O Virginia Raggi, ou les Jeux olympiques. Les prochaines élections municipales seront une sorte de référendum sur les JO pour la capitale. Parmi les nombreuses pensées qui amèneront les citoyens romains aux urnes le 5 juin, il y aura également un choix clair de terrain sur la question des cinq cercles : en votant pour le candidat du Mouvement 5 étoiles, comme l'a lui-même rappelé le Premier ministre Matteo Renzi et en tant que Raggi elle-même, elle dit automatiquement au revoir à Candidature olympique pour 2024, pour lequel Rome est actuellement bien positionnée, vers un hypothétique tête-à-tête avec Los Angeles et surtout Paris.

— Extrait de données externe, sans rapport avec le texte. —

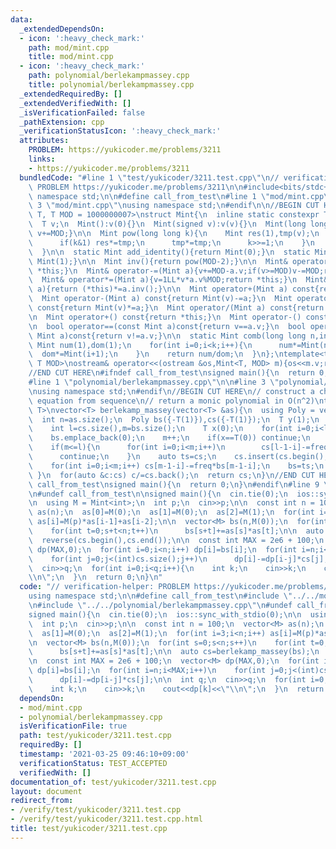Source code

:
 ```yaml
---
data:
  _extendedDependsOn:
  - icon: ':heavy_check_mark:'
    path: mod/mint.cpp
    title: mod/mint.cpp
  - icon: ':heavy_check_mark:'
    path: polynomial/berlekampmassey.cpp
    title: polynomial/berlekampmassey.cpp
  _extendedRequiredBy: []
  _extendedVerifiedWith: []
  _isVerificationFailed: false
  _pathExtension: cpp
  _verificationStatusIcon: ':heavy_check_mark:'
  attributes:
    PROBLEM: https://yukicoder.me/problems/3211
    links:
    - https://yukicoder.me/problems/3211
  bundledCode: "#line 1 \"test/yukicoder/3211.test.cpp\"\n// verification-helper:\
    \ PROBLEM https://yukicoder.me/problems/3211\n\n#include<bits/stdc++.h>\nusing\
    \ namespace std;\n\n#define call_from_test\n#line 1 \"mod/mint.cpp\"\n\n#line\
    \ 3 \"mod/mint.cpp\"\nusing namespace std;\n#endif\n\n//BEGIN CUT HERE\ntemplate<typename\
    \ T, T MOD = 1000000007>\nstruct Mint{\n  inline static constexpr T mod = MOD;\n\
    \  T v;\n  Mint():v(0){}\n  Mint(signed v):v(v){}\n  Mint(long long t){v=t%MOD;if(v<0)\
    \ v+=MOD;}\n\n  Mint pow(long long k){\n    Mint res(1),tmp(v);\n    while(k){\n\
    \      if(k&1) res*=tmp;\n      tmp*=tmp;\n      k>>=1;\n    }\n    return res;\n\
    \  }\n\n  static Mint add_identity(){return Mint(0);}\n  static Mint mul_identity(){return\
    \ Mint(1);}\n\n  Mint inv(){return pow(MOD-2);}\n\n  Mint& operator+=(Mint a){v+=a.v;if(v>=MOD)v-=MOD;return\
    \ *this;}\n  Mint& operator-=(Mint a){v+=MOD-a.v;if(v>=MOD)v-=MOD;return *this;}\n\
    \  Mint& operator*=(Mint a){v=1LL*v*a.v%MOD;return *this;}\n  Mint& operator/=(Mint\
    \ a){return (*this)*=a.inv();}\n\n  Mint operator+(Mint a) const{return Mint(v)+=a;}\n\
    \  Mint operator-(Mint a) const{return Mint(v)-=a;}\n  Mint operator*(Mint a)\
    \ const{return Mint(v)*=a;}\n  Mint operator/(Mint a) const{return Mint(v)/=a;}\n\
    \n  Mint operator+() const{return *this;}\n  Mint operator-() const{return v?Mint(MOD-v):Mint(v);}\n\
    \n  bool operator==(const Mint a)const{return v==a.v;}\n  bool operator!=(const\
    \ Mint a)const{return v!=a.v;}\n\n  static Mint comb(long long n,int k){\n   \
    \ Mint num(1),dom(1);\n    for(int i=0;i<k;i++){\n      num*=Mint(n-i);\n    \
    \  dom*=Mint(i+1);\n    }\n    return num/dom;\n  }\n};\ntemplate<typename T,\
    \ T MOD>\nostream& operator<<(ostream &os,Mint<T, MOD> m){os<<m.v;return os;}\n\
    //END CUT HERE\n#ifndef call_from_test\nsigned main(){\n  return 0;\n}\n#endif\n\
    #line 1 \"polynomial/berlekampmassey.cpp\"\n\n#line 3 \"polynomial/berlekampmassey.cpp\"\
    \nusing namespace std;\n#endif\n//BEGIN CUT HERE\n// construct a charasteristic\
    \ equation from sequence\n// return a monic polynomial in O(n^2)\ntemplate<typename\
    \ T>\nvector<T> berlekamp_massey(vector<T> &as){\n  using Poly = vector<T>;\n\
    \  int n=as.size();\n  Poly bs({-T(1)}),cs({-T(1)});\n  T y(1);\n  for(int ed=1;ed<=n;ed++){\n\
    \    int l=cs.size(),m=bs.size();\n    T x(0);\n    for(int i=0;i<l;i++) x+=cs[i]*as[ed-l+i];\n\
    \    bs.emplace_back(0);\n    m++;\n    if(x==T(0)) continue;\n    T freq=x/y;\n\
    \    if(m<=l){\n      for(int i=0;i<m;i++)\n        cs[l-1-i]-=freq*bs[m-1-i];\n\
    \      continue;\n    }\n    auto ts=cs;\n    cs.insert(cs.begin(),m-l,T(0));\n\
    \    for(int i=0;i<m;i++) cs[m-1-i]-=freq*bs[m-1-i];\n    bs=ts;\n    y=x;\n \
    \ }\n  for(auto &c:cs) c/=cs.back();\n  return cs;\n}\n//END CUT HERE\n#ifndef\
    \ call_from_test\nsigned main(){\n  return 0;\n}\n#endif\n#line 9 \"test/yukicoder/3211.test.cpp\"\
    \n#undef call_from_test\n\nsigned main(){\n  cin.tie(0);\n  ios::sync_with_stdio(0);\n\
    \n  using M = Mint<int>;\n  int p;\n  cin>>p;\n\n  const int n = 100;\n  vector<M>\
    \ as(n);\n  as[0]=M(0);\n  as[1]=M(0);\n  as[2]=M(1);\n  for(int i=3;i<n;i++)\
    \ as[i]=M(p)*as[i-1]+as[i-2];\n\n  vector<M> bs(n,M(0));\n  for(int s=0;s<n;s++)\n\
    \    for(int t=0;s+t<n;t++)\n      bs[s+t]+=as[s]*as[t];\n\n  auto cs=berlekamp_massey(bs);\n\
    \  reverse(cs.begin(),cs.end());\n\n  const int MAX = 2e6 + 100;\n  vector<M>\
    \ dp(MAX,0);\n  for(int i=0;i<n;i++) dp[i]=bs[i];\n  for(int i=n;i<MAX;i++)\n\
    \    for(int j=0;j<(int)cs.size();j++)\n      dp[i]-=dp[i-j]*cs[j];\n\n  int q;\n\
    \  cin>>q;\n  for(int i=0;i<q;i++){\n    int k;\n    cin>>k;\n    cout<<dp[k]<<\"\
    \\n\";\n  }\n  return 0;\n}\n"
  code: "// verification-helper: PROBLEM https://yukicoder.me/problems/3211\n\n#include<bits/stdc++.h>\n\
    using namespace std;\n\n#define call_from_test\n#include \"../../mod/mint.cpp\"\
    \n#include \"../../polynomial/berlekampmassey.cpp\"\n#undef call_from_test\n\n\
    signed main(){\n  cin.tie(0);\n  ios::sync_with_stdio(0);\n\n  using M = Mint<int>;\n\
    \  int p;\n  cin>>p;\n\n  const int n = 100;\n  vector<M> as(n);\n  as[0]=M(0);\n\
    \  as[1]=M(0);\n  as[2]=M(1);\n  for(int i=3;i<n;i++) as[i]=M(p)*as[i-1]+as[i-2];\n\
    \n  vector<M> bs(n,M(0));\n  for(int s=0;s<n;s++)\n    for(int t=0;s+t<n;t++)\n\
    \      bs[s+t]+=as[s]*as[t];\n\n  auto cs=berlekamp_massey(bs);\n  reverse(cs.begin(),cs.end());\n\
    \n  const int MAX = 2e6 + 100;\n  vector<M> dp(MAX,0);\n  for(int i=0;i<n;i++)\
    \ dp[i]=bs[i];\n  for(int i=n;i<MAX;i++)\n    for(int j=0;j<(int)cs.size();j++)\n\
    \      dp[i]-=dp[i-j]*cs[j];\n\n  int q;\n  cin>>q;\n  for(int i=0;i<q;i++){\n\
    \    int k;\n    cin>>k;\n    cout<<dp[k]<<\"\\n\";\n  }\n  return 0;\n}\n"
  dependsOn:
  - mod/mint.cpp
  - polynomial/berlekampmassey.cpp
  isVerificationFile: true
  path: test/yukicoder/3211.test.cpp
  requiredBy: []
  timestamp: '2021-03-25 09:46:10+09:00'
  verificationStatus: TEST_ACCEPTED
  verifiedWith: []
documentation_of: test/yukicoder/3211.test.cpp
layout: document
redirect_from:
- /verify/test/yukicoder/3211.test.cpp
- /verify/test/yukicoder/3211.test.cpp.html
title: test/yukicoder/3211.test.cpp
---
```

Selon les règlements olympiques, la première entité à soutenir l'événement doit être l'administration locale, mais les mots de Raggi ne laissent place à aucun malentendu : « Les Jeux olympiques dans une ville dévastée comme Rome ressemblent à une blague. Nous ne pouvons même pas résoudre le problème des nids-de-poule. Turin 2006 cela a entraîné beaucoup de surcoûts, nous payons encore les expropriations réalisées lors des JO de 1960. Je ne sais pas si c'est le cas aujourd'hui d'endetter davantage la ville », a déclaré l'exposant du M5S.

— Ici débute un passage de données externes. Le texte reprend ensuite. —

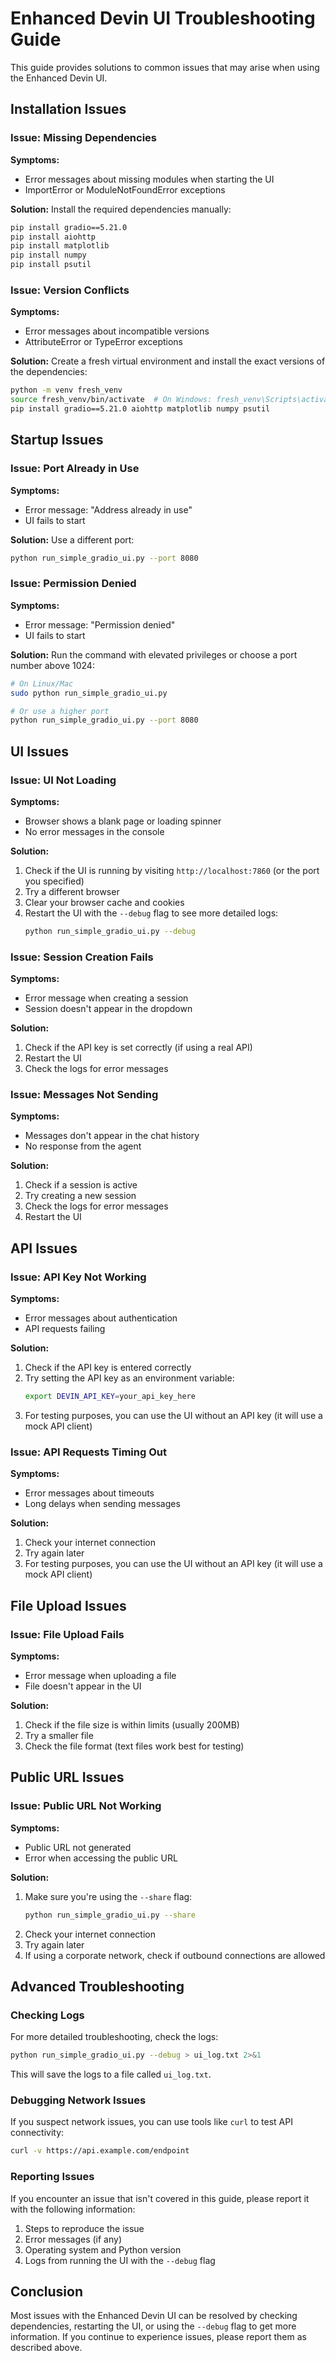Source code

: # Enhanced Devin UI Troubleshooting Guide

This guide provides solutions to common issues that may arise when using the Enhanced Devin UI.

## Installation Issues

### Issue: Missing Dependencies

**Symptoms:**
- Error messages about missing modules when starting the UI
- ImportError or ModuleNotFoundError exceptions

**Solution:**
Install the required dependencies manually:

```bash
pip install gradio==5.21.0
pip install aiohttp
pip install matplotlib
pip install numpy
pip install psutil
```

### Issue: Version Conflicts

**Symptoms:**
- Error messages about incompatible versions
- AttributeError or TypeError exceptions

**Solution:**
Create a fresh virtual environment and install the exact versions of the dependencies:

```bash
python -m venv fresh_venv
source fresh_venv/bin/activate  # On Windows: fresh_venv\Scripts\activate
pip install gradio==5.21.0 aiohttp matplotlib numpy psutil
```

## Startup Issues

### Issue: Port Already in Use

**Symptoms:**
- Error message: "Address already in use"
- UI fails to start

**Solution:**
Use a different port:

```bash
python run_simple_gradio_ui.py --port 8080
```

### Issue: Permission Denied

**Symptoms:**
- Error message: "Permission denied"
- UI fails to start

**Solution:**
Run the command with elevated privileges or choose a port number above 1024:

```bash
# On Linux/Mac
sudo python run_simple_gradio_ui.py

# Or use a higher port
python run_simple_gradio_ui.py --port 8080
```

## UI Issues

### Issue: UI Not Loading

**Symptoms:**
- Browser shows a blank page or loading spinner
- No error messages in the console

**Solution:**
1. Check if the UI is running by visiting `http://localhost:7860` (or the port you specified)
2. Try a different browser
3. Clear your browser cache and cookies
4. Restart the UI with the `--debug` flag to see more detailed logs:
   ```bash
   python run_simple_gradio_ui.py --debug
   ```

### Issue: Session Creation Fails

**Symptoms:**
- Error message when creating a session
- Session doesn't appear in the dropdown

**Solution:**
1. Check if the API key is set correctly (if using a real API)
2. Restart the UI
3. Check the logs for error messages

### Issue: Messages Not Sending

**Symptoms:**
- Messages don't appear in the chat history
- No response from the agent

**Solution:**
1. Check if a session is active
2. Try creating a new session
3. Check the logs for error messages
4. Restart the UI

## API Issues

### Issue: API Key Not Working

**Symptoms:**
- Error messages about authentication
- API requests failing

**Solution:**
1. Check if the API key is entered correctly
2. Try setting the API key as an environment variable:
   ```bash
   export DEVIN_API_KEY=your_api_key_here
   ```
3. For testing purposes, you can use the UI without an API key (it will use a mock API client)

### Issue: API Requests Timing Out

**Symptoms:**
- Error messages about timeouts
- Long delays when sending messages

**Solution:**
1. Check your internet connection
2. Try again later
3. For testing purposes, you can use the UI without an API key (it will use a mock API client)

## File Upload Issues

### Issue: File Upload Fails

**Symptoms:**
- Error message when uploading a file
- File doesn't appear in the UI

**Solution:**
1. Check if the file size is within limits (usually 200MB)
2. Try a smaller file
3. Check the file format (text files work best for testing)

## Public URL Issues

### Issue: Public URL Not Working

**Symptoms:**
- Public URL not generated
- Error when accessing the public URL

**Solution:**
1. Make sure you're using the `--share` flag:
   ```bash
   python run_simple_gradio_ui.py --share
   ```
2. Check your internet connection
3. Try again later
4. If using a corporate network, check if outbound connections are allowed

## Advanced Troubleshooting

### Checking Logs

For more detailed troubleshooting, check the logs:

```bash
python run_simple_gradio_ui.py --debug > ui_log.txt 2>&1
```

This will save the logs to a file called `ui_log.txt`.

### Debugging Network Issues

If you suspect network issues, you can use tools like `curl` to test API connectivity:

```bash
curl -v https://api.example.com/endpoint
```

### Reporting Issues

If you encounter an issue that isn't covered in this guide, please report it with the following information:

1. Steps to reproduce the issue
2. Error messages (if any)
3. Operating system and Python version
4. Logs from running the UI with the `--debug` flag

## Conclusion

Most issues with the Enhanced Devin UI can be resolved by checking dependencies, restarting the UI, or using the `--debug` flag to get more information. If you continue to experience issues, please report them as described above.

Le facteur olympique est donc entré dans la campagne électorale pour le Capitole, par la bouche du Premier ministre lui-même Matteo Renzi, qui sur Tg1 a expliqué une pensée qui tournait depuis quelques semaines dans les têtes du parti pro-Rome 2024, un projet dont le premier ministre est le principal sponsor, avec le président de Coni Giovanni Malagò et celui du promoteur comité Luca di Montezemolo: "Si à Rome le candidat gagne contre le Jeux olympiques il y a des conséquences pour le gouvernement national : on ne peut plus faire les JO ».
Après tout, il suffit de voir, positivement, l'importance des maires de Los Angeles et Paris dans la course pour attribuer les Jeux. Virginia Raggi, qui semble pour le moment être la favorite pour le siège de Campidoglio, a réitéré son hostilité absolue au projet : le Parti démocrate monte, mais il vaudra mieux qu'il remporte d'abord les élections municipales. Peut-être aussi en s'appuyant sur les Jeux olympiques, que Rome n'a pas accueillis depuis 1960 et qu'elle a entre-temps ratés deux fois : en 2004, lorsqu'ils ont ensuite été affectés à Athènes, et il y a trois ans, lorsque le gouvernement Monti a renoncé à sa candidature pour le 2020 édition.